I have to leave this island and I have to leave this apartment. And I can't see the road ahead. I am blind. It is not easy. For now I just can say this.

Thank you for listening.

My heart goes out to you, dear loreta! It sounds overwhelming to say the least. It may be worthwhile reaching out to a grief counsellor? Having someone to talk to is so vital for these most difficult of times. As Nienna said, we humans are not meant to do this life alone, and it is my thinking that we are not meant to do grief alone.
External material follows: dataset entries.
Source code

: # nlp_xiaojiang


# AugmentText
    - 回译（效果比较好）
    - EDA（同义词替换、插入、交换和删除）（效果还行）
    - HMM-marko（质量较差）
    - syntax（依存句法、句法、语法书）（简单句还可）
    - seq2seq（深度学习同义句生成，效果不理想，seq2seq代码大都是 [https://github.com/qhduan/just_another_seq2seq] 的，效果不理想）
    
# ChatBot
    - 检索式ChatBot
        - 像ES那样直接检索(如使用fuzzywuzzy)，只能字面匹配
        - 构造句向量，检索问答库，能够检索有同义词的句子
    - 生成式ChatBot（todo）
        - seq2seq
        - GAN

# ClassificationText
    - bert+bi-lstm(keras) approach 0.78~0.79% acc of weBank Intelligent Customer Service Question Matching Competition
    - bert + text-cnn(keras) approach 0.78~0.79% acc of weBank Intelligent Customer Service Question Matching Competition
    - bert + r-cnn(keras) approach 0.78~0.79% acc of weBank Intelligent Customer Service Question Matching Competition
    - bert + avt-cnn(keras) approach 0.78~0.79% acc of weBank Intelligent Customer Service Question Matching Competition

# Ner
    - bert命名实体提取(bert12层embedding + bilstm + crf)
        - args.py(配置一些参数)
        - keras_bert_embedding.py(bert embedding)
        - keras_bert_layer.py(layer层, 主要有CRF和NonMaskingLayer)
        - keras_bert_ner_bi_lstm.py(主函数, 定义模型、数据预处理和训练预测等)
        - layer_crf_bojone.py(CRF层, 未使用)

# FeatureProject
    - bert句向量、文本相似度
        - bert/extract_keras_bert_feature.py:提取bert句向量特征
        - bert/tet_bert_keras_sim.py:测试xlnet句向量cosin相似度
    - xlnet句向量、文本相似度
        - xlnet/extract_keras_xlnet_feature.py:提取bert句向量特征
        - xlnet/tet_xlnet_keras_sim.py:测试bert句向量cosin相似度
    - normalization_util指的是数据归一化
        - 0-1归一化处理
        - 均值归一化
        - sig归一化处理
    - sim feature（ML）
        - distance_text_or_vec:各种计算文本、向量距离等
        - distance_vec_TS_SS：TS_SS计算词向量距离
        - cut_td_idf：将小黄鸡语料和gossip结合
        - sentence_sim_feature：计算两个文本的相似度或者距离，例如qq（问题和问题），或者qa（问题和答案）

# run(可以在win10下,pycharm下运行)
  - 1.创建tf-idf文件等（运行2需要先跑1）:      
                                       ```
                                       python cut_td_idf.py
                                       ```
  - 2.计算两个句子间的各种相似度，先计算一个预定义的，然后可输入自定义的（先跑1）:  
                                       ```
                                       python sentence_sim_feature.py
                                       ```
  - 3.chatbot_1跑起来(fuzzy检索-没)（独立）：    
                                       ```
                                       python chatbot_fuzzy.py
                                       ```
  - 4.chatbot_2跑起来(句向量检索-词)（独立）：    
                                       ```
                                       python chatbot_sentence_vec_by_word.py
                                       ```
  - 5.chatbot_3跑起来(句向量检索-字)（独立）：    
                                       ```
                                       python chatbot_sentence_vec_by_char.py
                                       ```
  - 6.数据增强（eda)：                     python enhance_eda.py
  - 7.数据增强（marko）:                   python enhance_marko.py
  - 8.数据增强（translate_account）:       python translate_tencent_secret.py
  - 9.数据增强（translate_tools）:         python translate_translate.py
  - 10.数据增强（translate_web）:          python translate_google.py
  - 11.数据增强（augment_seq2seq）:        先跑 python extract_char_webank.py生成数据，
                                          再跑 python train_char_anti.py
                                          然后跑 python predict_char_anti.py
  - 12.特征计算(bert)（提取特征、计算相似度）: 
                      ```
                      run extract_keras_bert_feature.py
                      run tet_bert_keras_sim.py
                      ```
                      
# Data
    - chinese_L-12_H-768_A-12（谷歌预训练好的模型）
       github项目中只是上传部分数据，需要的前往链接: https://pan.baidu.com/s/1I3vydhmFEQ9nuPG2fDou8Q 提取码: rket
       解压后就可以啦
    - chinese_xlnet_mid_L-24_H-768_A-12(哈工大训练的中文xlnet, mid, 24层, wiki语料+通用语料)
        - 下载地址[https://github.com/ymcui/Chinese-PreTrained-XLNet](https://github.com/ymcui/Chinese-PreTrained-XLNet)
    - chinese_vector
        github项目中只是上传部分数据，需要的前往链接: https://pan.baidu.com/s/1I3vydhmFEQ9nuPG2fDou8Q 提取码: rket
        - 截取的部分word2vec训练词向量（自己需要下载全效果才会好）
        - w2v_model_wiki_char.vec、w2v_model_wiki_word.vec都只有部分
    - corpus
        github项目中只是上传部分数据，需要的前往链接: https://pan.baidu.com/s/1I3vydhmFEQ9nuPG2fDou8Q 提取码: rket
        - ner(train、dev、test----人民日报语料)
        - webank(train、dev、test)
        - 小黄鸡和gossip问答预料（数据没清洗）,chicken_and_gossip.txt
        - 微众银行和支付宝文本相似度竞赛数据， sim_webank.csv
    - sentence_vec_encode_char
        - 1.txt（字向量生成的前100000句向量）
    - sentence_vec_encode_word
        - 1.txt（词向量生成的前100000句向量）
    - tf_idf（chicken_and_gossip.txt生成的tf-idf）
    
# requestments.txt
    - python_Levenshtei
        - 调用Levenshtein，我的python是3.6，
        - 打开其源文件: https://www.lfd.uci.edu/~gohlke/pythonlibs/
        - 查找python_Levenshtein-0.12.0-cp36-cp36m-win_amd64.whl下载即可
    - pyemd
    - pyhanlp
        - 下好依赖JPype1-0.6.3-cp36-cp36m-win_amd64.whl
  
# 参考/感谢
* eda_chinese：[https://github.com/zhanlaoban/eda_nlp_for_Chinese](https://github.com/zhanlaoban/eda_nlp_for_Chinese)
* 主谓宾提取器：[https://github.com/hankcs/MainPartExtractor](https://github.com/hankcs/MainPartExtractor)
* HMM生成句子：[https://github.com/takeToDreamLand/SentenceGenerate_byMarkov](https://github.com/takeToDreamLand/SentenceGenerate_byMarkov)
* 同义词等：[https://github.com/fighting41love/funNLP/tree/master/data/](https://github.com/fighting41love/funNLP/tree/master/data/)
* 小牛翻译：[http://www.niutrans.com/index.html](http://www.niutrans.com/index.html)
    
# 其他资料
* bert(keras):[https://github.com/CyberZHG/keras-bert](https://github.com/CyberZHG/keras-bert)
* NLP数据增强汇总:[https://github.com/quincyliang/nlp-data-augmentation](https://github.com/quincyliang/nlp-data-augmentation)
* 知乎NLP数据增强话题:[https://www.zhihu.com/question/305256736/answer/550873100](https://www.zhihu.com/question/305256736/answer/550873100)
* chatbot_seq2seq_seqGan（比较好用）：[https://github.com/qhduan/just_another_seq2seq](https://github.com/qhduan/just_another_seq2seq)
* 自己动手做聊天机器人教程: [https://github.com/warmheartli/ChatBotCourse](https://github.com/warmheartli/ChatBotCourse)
Being together is hard-wired into our biology. I don't know if it's possible for you to go out amongst people, in a cafe, a library, a concert, or wherever you are drawn to? This creates a resonance of safety in our nervous system, even if we don't speak with the other humans nearby. Having a grief counsellor on board could help even more, if it's still too soon to go out into the world, as they will be able to provide consistent connection, a well-informed and compassionate perspective, and the opportunity for the sort of deep sharing that I think may be of great assistance to you as you adjust to your new reality.

In my own case with learning to grieve and deal with shock, I had to really challenge myself over and over to find social interaction, because my tendency was to isolate. But I realized that while staying in my comfort zone was good for a time, it quickly became a discomfort zone. A very hard lesson. Having my therapist there presented a scheduled interaction with a wise Soul. I cannot overstate how grateful I am for her influence on my healing process.

All the best to you - and prayers and hugs to you and your dogs.